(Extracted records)
####################

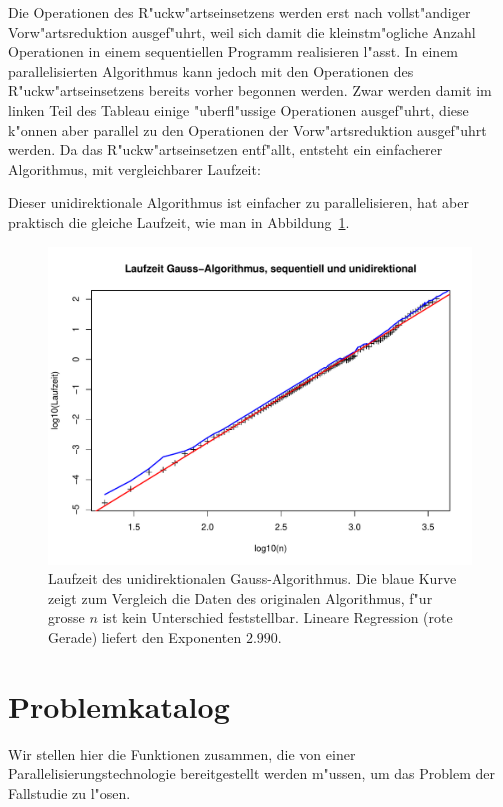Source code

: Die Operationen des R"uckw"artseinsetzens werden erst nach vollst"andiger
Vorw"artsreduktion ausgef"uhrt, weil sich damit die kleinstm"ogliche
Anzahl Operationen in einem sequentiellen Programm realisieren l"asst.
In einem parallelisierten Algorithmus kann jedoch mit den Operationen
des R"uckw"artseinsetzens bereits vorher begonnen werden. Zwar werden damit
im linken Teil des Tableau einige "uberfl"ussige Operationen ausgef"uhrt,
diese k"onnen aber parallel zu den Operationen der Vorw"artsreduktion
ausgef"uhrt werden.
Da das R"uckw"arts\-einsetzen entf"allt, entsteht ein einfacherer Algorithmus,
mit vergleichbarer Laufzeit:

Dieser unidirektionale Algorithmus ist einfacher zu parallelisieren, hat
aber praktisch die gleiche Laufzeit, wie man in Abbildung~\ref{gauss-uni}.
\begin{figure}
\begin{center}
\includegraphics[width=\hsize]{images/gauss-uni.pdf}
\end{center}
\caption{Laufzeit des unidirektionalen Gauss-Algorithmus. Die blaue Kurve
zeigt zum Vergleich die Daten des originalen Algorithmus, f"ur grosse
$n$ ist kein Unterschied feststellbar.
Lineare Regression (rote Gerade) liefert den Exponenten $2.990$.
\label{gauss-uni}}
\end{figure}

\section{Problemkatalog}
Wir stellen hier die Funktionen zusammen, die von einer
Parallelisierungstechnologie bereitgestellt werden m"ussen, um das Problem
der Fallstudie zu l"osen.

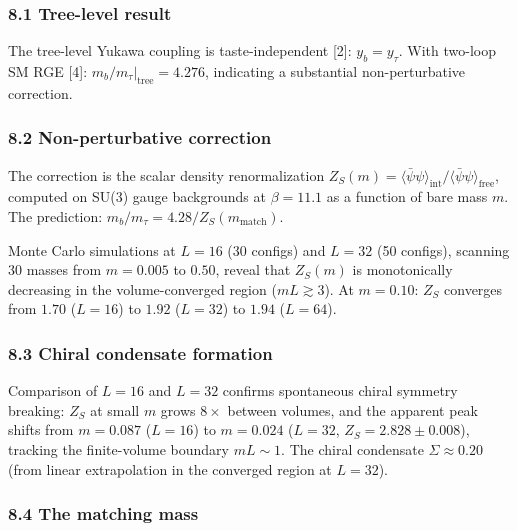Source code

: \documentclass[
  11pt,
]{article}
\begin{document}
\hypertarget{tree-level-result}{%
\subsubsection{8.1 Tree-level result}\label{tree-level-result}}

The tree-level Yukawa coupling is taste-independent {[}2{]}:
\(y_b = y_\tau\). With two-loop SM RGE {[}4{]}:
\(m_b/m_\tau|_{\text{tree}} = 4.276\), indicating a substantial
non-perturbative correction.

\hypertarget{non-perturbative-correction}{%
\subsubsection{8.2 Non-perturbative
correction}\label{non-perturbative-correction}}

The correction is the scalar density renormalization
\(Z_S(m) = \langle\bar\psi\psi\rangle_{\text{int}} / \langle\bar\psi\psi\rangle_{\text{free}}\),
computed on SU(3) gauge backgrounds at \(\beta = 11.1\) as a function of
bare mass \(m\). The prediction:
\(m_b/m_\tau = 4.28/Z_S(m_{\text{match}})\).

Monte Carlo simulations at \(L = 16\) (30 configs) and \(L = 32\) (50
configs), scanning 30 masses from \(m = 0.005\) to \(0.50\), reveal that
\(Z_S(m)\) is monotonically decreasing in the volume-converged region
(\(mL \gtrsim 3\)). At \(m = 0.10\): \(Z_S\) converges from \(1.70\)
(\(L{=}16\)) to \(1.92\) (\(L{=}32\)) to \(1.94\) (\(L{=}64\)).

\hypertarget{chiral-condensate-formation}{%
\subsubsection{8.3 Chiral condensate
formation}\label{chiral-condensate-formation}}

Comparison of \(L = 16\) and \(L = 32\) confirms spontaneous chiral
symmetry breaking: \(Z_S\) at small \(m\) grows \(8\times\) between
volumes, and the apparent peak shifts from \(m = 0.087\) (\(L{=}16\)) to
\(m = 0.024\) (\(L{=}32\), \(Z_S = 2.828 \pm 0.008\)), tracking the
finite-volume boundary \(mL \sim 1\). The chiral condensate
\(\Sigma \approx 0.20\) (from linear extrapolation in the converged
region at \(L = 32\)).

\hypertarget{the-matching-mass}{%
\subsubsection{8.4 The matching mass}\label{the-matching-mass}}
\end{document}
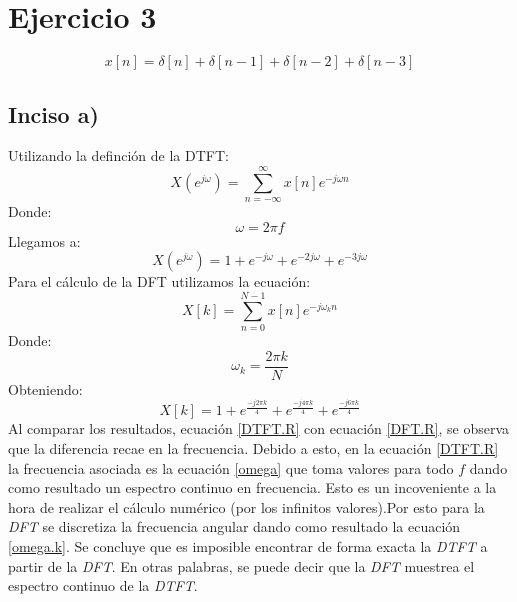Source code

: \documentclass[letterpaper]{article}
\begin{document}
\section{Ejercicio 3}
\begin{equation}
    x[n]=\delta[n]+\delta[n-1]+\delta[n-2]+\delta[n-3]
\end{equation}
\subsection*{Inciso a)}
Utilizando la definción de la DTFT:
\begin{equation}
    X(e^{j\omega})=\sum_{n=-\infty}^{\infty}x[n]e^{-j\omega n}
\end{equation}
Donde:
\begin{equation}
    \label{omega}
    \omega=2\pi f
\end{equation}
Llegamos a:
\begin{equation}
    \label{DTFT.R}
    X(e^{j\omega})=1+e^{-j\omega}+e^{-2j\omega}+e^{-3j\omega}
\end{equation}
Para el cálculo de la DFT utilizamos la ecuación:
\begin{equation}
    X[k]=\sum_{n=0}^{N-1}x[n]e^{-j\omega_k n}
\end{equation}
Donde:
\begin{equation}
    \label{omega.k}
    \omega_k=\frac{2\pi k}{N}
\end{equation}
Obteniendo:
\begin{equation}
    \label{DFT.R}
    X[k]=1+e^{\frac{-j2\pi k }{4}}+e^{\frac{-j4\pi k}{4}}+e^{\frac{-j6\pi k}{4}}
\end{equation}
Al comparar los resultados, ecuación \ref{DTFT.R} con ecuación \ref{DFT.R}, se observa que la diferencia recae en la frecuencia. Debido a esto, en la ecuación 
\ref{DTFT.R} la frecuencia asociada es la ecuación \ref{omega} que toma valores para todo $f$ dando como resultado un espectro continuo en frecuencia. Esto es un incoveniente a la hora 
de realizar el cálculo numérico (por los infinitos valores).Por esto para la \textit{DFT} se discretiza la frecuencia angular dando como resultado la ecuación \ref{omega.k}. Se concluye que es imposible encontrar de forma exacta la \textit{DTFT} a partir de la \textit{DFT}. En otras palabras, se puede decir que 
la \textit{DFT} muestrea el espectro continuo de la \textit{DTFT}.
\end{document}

####################

WHAT IS BEING ASKED: Return only the lines running from the start of the entries above to the line that contains "In einem parallelisierten", inclusive, and omit every picture.

THE ANSWER:
Source code

: Die Operationen des R"uckw"artseinsetzens werden erst nach vollst"andiger
Vorw"artsreduktion ausgef"uhrt, weil sich damit die kleinstm"ogliche
Anzahl Operationen in einem sequentiellen Programm realisieren l"asst.
In einem parallelisierten Algorithmus kann jedoch mit den Operationen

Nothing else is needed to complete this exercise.